2005 yılında Türk Telekom, Avea ve Türkcell hisseleri el değiştirdi, Telsim satıldı. Mevcut oyuncular açısından bütün taşlar yerinden oynadı diyebiliriz. 2006 yılında bu taşlar yerine otururken özel tekellerden korunmak için mutlaka yeni işletmecilere de yer ayırılmalıdır diye düşünüyorum.
2005 yılının en önemli gelişmesi olan Türk Telekom’un özelleştirmesi elbetteki bir çok yeniliği beraberinde getirecek, ancak devlet tekelinin özel tekel haline gelmemesi konusunda çok dikkatli olmalıyız. Ülkemizin büyük cirolara ulaşan yeni şirketlere sahip olabilmesi için serbest rekabete açık bir telekomünikasyon pazarının oluşturulması şarttır. Türk Telekom’un özelleştirilmesine kadar geçen sürede maalesef serbestleşmenin gereklerinin yerine getirilmesinde aksamalar oldu, umarız bundan sonra bu gecikmeler süratle telafi edilir.
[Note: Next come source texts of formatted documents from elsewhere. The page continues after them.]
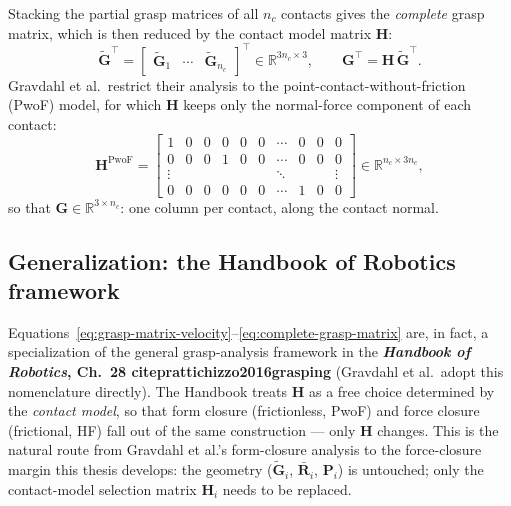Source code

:Stacking the partial grasp matrices of all $n_c$ contacts gives the
\emph{complete} grasp matrix, which is then reduced by the contact model
matrix $\boldsymbol{H}$:
\begin{equation}
    \tilde{\boldsymbol{G}}^\top = \begin{bmatrix} \tilde{\boldsymbol{G}}_1 & \cdots & \tilde{\boldsymbol{G}}_{n_c} \end{bmatrix}^\top \in \mathbb{R}^{3n_c \times 3} ,
    \qquad
    \boldsymbol{G}^\top = \boldsymbol{H}\,\tilde{\boldsymbol{G}}^\top .
    \label{eq:complete-grasp-matrix}
\end{equation}
Gravdahl et al.\ restrict their analysis to the point-contact-without-friction
(PwoF) model, for which $\boldsymbol{H}$ keeps only the normal-force component
of each contact:
\begin{equation}
    \boldsymbol{H}^{\mathrm{PwoF}} =
    \begin{bmatrix}
        1 & 0 & 0 & 0 & 0 & 0 & \cdots & 0 & 0 & 0 \\
        0 & 0 & 0 & 1 & 0 & 0 & \cdots & 0 & 0 & 0 \\
        \vdots & & & & & & \ddots & & & \vdots \\
        0 & 0 & 0 & 0 & 0 & 0 & \cdots & 1 & 0 & 0
    \end{bmatrix} \in \mathbb{R}^{n_c \times 3n_c} ,
    \label{eq:H-pwof-gravdahl}
\end{equation}
so that $\boldsymbol{G} \in \mathbb{R}^{3 \times n_c}$: one column per contact,
along the contact normal.

\subsection{Generalization: the Handbook of Robotics framework}
\label{sec:grasp-matrix-handbook}

Equations~\eqref{eq:grasp-matrix-velocity}--\eqref{eq:complete-grasp-matrix} are, in
fact, a specialization of the general grasp-analysis framework in the \textbf{\emph{Handbook of Robotics}, Ch.~28 cite{prattichizzo2016grasping}}
(Gravdahl
et al.\ adopt this nomenclature directly). The Handbook treats $\boldsymbol{H}$
as a free choice determined by the \emph{contact model}, so that form closure
(frictionless, PwoF) and force closure (frictional, HF) fall out of the same
construction — only $\boldsymbol{H}$ changes. This is the natural route from
Gravdahl et al.'s form-closure analysis to the force-closure margin this
thesis develops: the geometry ($\tilde{\boldsymbol{G}}_i$, $\bar{\boldsymbol{R}}_i$,
$\boldsymbol{P}_i$) is untouched; only the contact-model selection matrix
$\boldsymbol{H}_i$ needs to be replaced.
Bunun işaretlerini şimdiden görmeye başladık ancak bu konuda gecikilmemesi çok önemli, zira geçmişteki olumsuz tecrübelerden sonra telekomünikasyon alanına yatırım yapacak girişimci bulunamaması gibi bir sorun ortaya çıkabilir.
Serbestleşme açısından 2005 yılı iki ileri bir geri gibi gelgitlerle geçti. “Hizmet Kalitesi Yönetmeliği” yayınlandı, Altyapı, Kablo TV, Genişbant Sabit Telsiz Erişimi konularında lisans alma imkanı yılın son haftalarında da olsa sağlandı. Telekomünikasyon Kurumu mevzuatın gereklerinin uygulanmasına ve serbestleşmenin sağlanmasına aldığı kararlar ile yön vermeye çalıştı. Ancak buna rağmen İnternet, Telefon, Uydu işletmeciliği gibi alanlarda lisans almış işletmecilerin önüne bir çok engel çıkarıldı. İlgili lisanslar verilmiş, gerekli düzenlemeler yapılmış olmasına rağmen Arabağlantı sorunları nedeni ile Uzak Mesafe Telefon Hizmetinin, yeni işletmeciler tarafından tam olarak verilebilmesi sağlanamadı. Telekomünikasyon Kurumunun tüm uyarılarına rağmen, Türk Telekom şebekesini B ve A Tipi UMTH için uygun hale getirmedi. Benzer durum internet servis sağlayıcılığı alanında da yaşandı ve ADSL hizmetini sadece Türk Telekom vermeye devam etti. Haziran ayında çıkarılan bir Kanun ile kamu kuruluşlarına uydu hizmetini Türksat’tan alma zorunluluğu getirildi.
Sonuç olarak serbestleşme 2005 yılında beklendiği gibi gerçekleşmedi. Yeni işletmecilerin toplam telekom hizmetleri pazarından alabildiği pay yüzde bir iki seviyelerinde kaldı.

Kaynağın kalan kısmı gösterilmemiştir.